Which brings us back to the yield curve. This indicator, a weather vane of economic activity, measures the gap between shorter-term bond yields and longer-term bond yields. The curve normally curves upward – that is, longer-term bonds pay more than their shorter-term equivalents.
When that pattern inverts – when shorter-term bonds start paying more than their longer-term counterparts – a recession has reliably followed in the U.S. (The Canadian experience is more mixed.) Essentially, the market is saying it expects interest rates to spike in the near term as central banks hike borrowing costs to restrain inflation, but then to fall further into the future as a result of the slowdown that will follow.
So cue the alarm when a key part of the U.S. yield curve inverted this week. The news spurred cries of concern from people worried about a possible recession ahead. It also evoked retorts from some economists who argued that if you looked at the inversion just right it actually meant nothing.
One of the more intriguing ways to think about the situation is to ask yourself just how high interest rates would have to go to tamp down rising prices in an economy where rents in some prime U.S. cities are jumping 25 per cent a year. And, for that matter, where home prices in both Canada and the U.S. are soaring by more than 17 per cent a year.

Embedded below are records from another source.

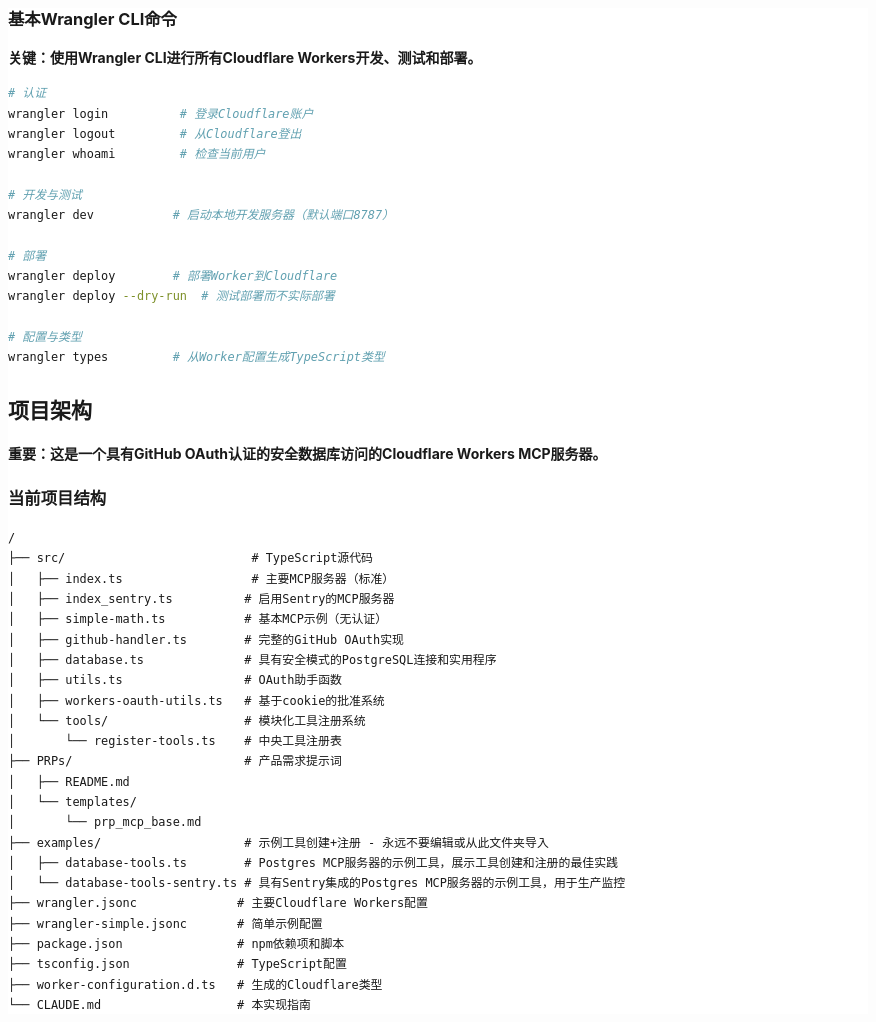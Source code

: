 ### 基本Wrangler CLI命令

**关键：使用Wrangler CLI进行所有Cloudflare Workers开发、测试和部署。**

```bash
# 认证
wrangler login          # 登录Cloudflare账户
wrangler logout         # 从Cloudflare登出
wrangler whoami         # 检查当前用户

# 开发与测试
wrangler dev           # 启动本地开发服务器（默认端口8787）

# 部署
wrangler deploy        # 部署Worker到Cloudflare
wrangler deploy --dry-run  # 测试部署而不实际部署

# 配置与类型
wrangler types         # 从Worker配置生成TypeScript类型
```

## 项目架构

**重要：这是一个具有GitHub OAuth认证的安全数据库访问的Cloudflare Workers MCP服务器。**

### 当前项目结构

```
/
├── src/                          # TypeScript源代码
│   ├── index.ts                  # 主要MCP服务器（标准）
│   ├── index_sentry.ts          # 启用Sentry的MCP服务器
│   ├── simple-math.ts           # 基本MCP示例（无认证）
│   ├── github-handler.ts        # 完整的GitHub OAuth实现
│   ├── database.ts              # 具有安全模式的PostgreSQL连接和实用程序
│   ├── utils.ts                 # OAuth助手函数
│   ├── workers-oauth-utils.ts   # 基于cookie的批准系统
│   └── tools/                   # 模块化工具注册系统
│       └── register-tools.ts    # 中央工具注册表
├── PRPs/                        # 产品需求提示词
│   ├── README.md
│   └── templates/
│       └── prp_mcp_base.md
├── examples/                    # 示例工具创建+注册 - 永远不要编辑或从此文件夹导入
│   ├── database-tools.ts        # Postgres MCP服务器的示例工具，展示工具创建和注册的最佳实践
│   └── database-tools-sentry.ts # 具有Sentry集成的Postgres MCP服务器的示例工具，用于生产监控
├── wrangler.jsonc              # 主要Cloudflare Workers配置
├── wrangler-simple.jsonc       # 简单示例配置
├── package.json                # npm依赖项和脚本
├── tsconfig.json               # TypeScript配置
├── worker-configuration.d.ts   # 生成的Cloudflare类型
└── CLAUDE.md                   # 本实现指南
```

It could take more than you think. Both the Bank of Canada and the U.S. Federal Reserve have begun raising their key rates with quarter-percentage-point bumps, which brings them to all of 0.5 per cent at most. But such mild measures seem trifling compared with the tsunami of rising prices. Consumer price inflation is running at 5.7 per cent in Canada and 7.9 per cent in the U.S.
Larry Summers, the former U.S. Treasury secretary, has said he thinks the Fed will have to boost its benchmark federal funds rate to a range of 4 per cent to 5 per cent over the next couple of years. It will take massive hikes of that magnitude to get interest rates above inflation rates and meaningfully tighten monetary policy in real terms, he argues.
The bond market is not as alarmed as Mr. Summers, but is still registering concern. Five-year break-even rates, a measure of the inflation that U.S. bond investors expect over the next five years, have surged north of 3 per cent in recent weeks. That is well above the Fed’s comfort zone around 2 per cent.
If there is good news here, it is that people don’t expect high inflation to become permanent. Forward rates that measure what the market expects five-year inflation expectations to be in five-years’ time have barely budged from prepandemic levels.
One way to read these apparently conflicting signals is to say the market is still confident that the Fed has matters in hand. Bond investors expect inflation to roar over the short term, but remain assured that the central bank will do whatever it has to do to bring it back under control within the next five years.
The question du jour is whether taming inflation in the short run will require raising interest rates to the point where they precipitate a U.S. recession. Many economists say a downturn is improbable given households’ high level of savings and a booming job market. They argue that central banks’ bond-buying programs have pushed down long-term bond yields and distorted the normal meaning of the yield curve.
Others aren’t embracing that comforting notion. David Rosenberg of Rosenberg Research pegs the odds of a U.S. recession at 50 per cent. “Soft landings are elusive – the Fed may need to cause a recession to slow inflation,” Shahid Ladha, a strategist at investment bank BNP Paribas, writes. For his part, Mr. Summers argues that “at least a mild recession” will be necessary to bring price increases back into line.
Whether you’re a Canadian investor or a St. Petersburg renter, the message seems clear: Brace for turbulence. After a long period in which ultralow interest rates have coddled expectations, the risks are growing.